Forget eye-watering salary bills, flash cars and WAGS, author David Waddington tells about the Yorkshire footballers who really summed up the spirit of the beautiful game. ‘From The Pit To The Pinnacle’ – a feature on Coal, Goals and Ashes in the Yorkshire Post.
Given the chance, the world of public relations would have a field day with the West Riding County Football Association Cup.
It’s not exactly snappy title for a club competition and even as an acronym it’s unpronounceable. What it needs is a rebrand and perhaps a high-profile sponsor to lend a bit of glamour.
However, back in 1963, when football’s greatest extravagance was a couple of half-time cigarettes, the world was a very different place and at the end of that season victory in the cup for Fryston Colliery Welfare, a humble Second Division team, would provide a fitting final chapter in a true David and Goliath story. To the 11 men who turned out that day, the WRCFAC was the equivalent of holding aloft the FA Cup at Wembley.
David Waddington is not sure whether he was at the match or not. He may well have been as his father, Peter, was captain, so he often spent his weekends on the sidelines. Even if he wasn’t, he’s heard so much about the game and the team’s surprise triumph over out-and-out favourites, Bradford’s Thackley FC, that he’s lived every one of the 90 minutes a hundred times over.
A few years ago, realising the 50th anniversary of the biggest victory in the club’s history was approaching, David thought it might be nice to produce a commemorative programme of the game, including a few memories from the players, who had once been drawn from the thousand or so miners who worked down the village pit.
However, David soon realised that the story of Fryston Colliery Welfare’s day in the sun deserved more than a few pages of a local newsletter.The story of that one small Yorkshire club blossomed into Coal, Goals and Ashes, a book which is as much a social history of a Yorkshire pit village and a glimpse back in time to when football was truly a working class game as it is a chronicle of an individual club.
‘When I started out on this project, my motivation was purely personal,’ admits David, professor of communications at Sheffield Hallam University. ‘I was six- years-old when Fryston won the cup and I really wanted to record the events of that day for my dad. But as I began to interview more of his fellow players I realised that they had a real story to tell, not just about that particular season, but about how life used to be. Someone once said that the people of Fryston’s whole world revolved around the village boundaries, many of them rarely even crossing the bridge to Castleford. They were right and that exact same spirit of togetherness manifested itself in the football team. Fryston was socially isolated, the working life was hard, and I think that toughness came out in the spirit in which they played the game.’

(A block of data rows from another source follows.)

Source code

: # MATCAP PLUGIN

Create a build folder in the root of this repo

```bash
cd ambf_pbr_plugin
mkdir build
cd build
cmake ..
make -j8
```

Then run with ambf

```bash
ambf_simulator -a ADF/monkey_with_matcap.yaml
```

The story of Coal, Goals and Ashes (to explain the title would, says David, ‘spoil the final chapter of the book.’) features a benevolent pit manager who prized his workers’ welfare alongside productivity, a veteran hero in a man named Freddie Howard who would return to be Fryston’s lethal weapon on cup day and an entire side who while they may have harboured dreams of being spotted by a Walter Winterbottom or an Alf Ramsey, were also happy to play simply for the camaraderie and the promise of a post-match table reservation at the local social club.
It also follows the history of people whose fortunes were tied so closely to the colliery which was already struggling to break even. It finally closed in the 1980s.

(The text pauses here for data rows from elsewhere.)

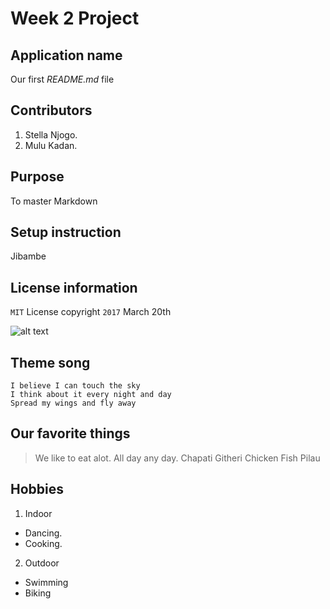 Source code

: Week 2 Project
=============================

## Application name
Our first *README.md* file
## Contributors
1. Stella Njogo.
2. Mulu Kadan.
## Purpose
To master Markdown
## Setup instruction
Jibambe
## License information
`MIT` License copyright `2017` March 20th

![alt text](http://www.manitowoc.org/ImageRepository/Document?documentID=21925 "the duck")

## Theme song
```I believe I can fly
I believe I can touch the sky
I think about it every night and day
Spread my wings and fly away
```

## Our favorite things
>We like to eat alot. All day any day.
>Chapati
>Githeri
>Chicken
>Fish
>Pilau

## Hobbies
1. Indoor
* Dancing.
* Cooking.

2. Outdoor
* Swimming
* Biking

‘These were the days when a side was reliant not on any scientific or systematic coaching regimes, but on natural skill and the spirit of togetherness,’ says David. ‘Back then the training, if it happened at all, consisted of a few stretching exercises, a couple of laps around the field and few shots at goal. Even on match days there was not any particular talk of tactics.
‘However, these players knew each other inside out. They were had either been born in Fryston or worked or lived there and most could tick all three boxes.’
While for the most part, the lives of the Fryston players revolved around the pit during the week and the often waterlogged football pitches at the weekend, the team did have an occasional brush with the big time.
‘During the war among the many Bevin Boys conscripted to work down the mines rather than being sent off to the front line were a number of the country’s top footballers,’ says David. ‘I guess it was thought to be a slightly safer occupation and eight ended up at Fryston, including the legendary Bradford Park Avenue player Len Shackleton.’
Shackleton, who was the original showboater, would later play for both Newcastle and Sunderland and his skill along with that of the other footballing Bevin Boys left a lasting impression on the Fryston side.
‘A couple of the players were talent spotted by some of the bigger clubs,’ says David. ‘However, one turned down an offer to move full-time to Halifax Town in a favour of a part-time contract so he could continue to play with his friends in the village, while another of Fryston’s stars, Freddie Howard, packed in an opportunity with York City because he said the 20-minute train ride from Castleford was too far to travel.’
Howard was to be the star of that cup final in 1963. By then a veteran who had been out of the squad for some time, he was drafted back in as an emergency measure. While Thackley FC might have been the superior side on paper, Howard, dressed in the club’s traditional blue and white strip, scored a winning goal which the Bradford players would remember for ever.
‘One of the players told me they could have beaten England that night,’ says David. ‘And you know what, I reckon they probably could.’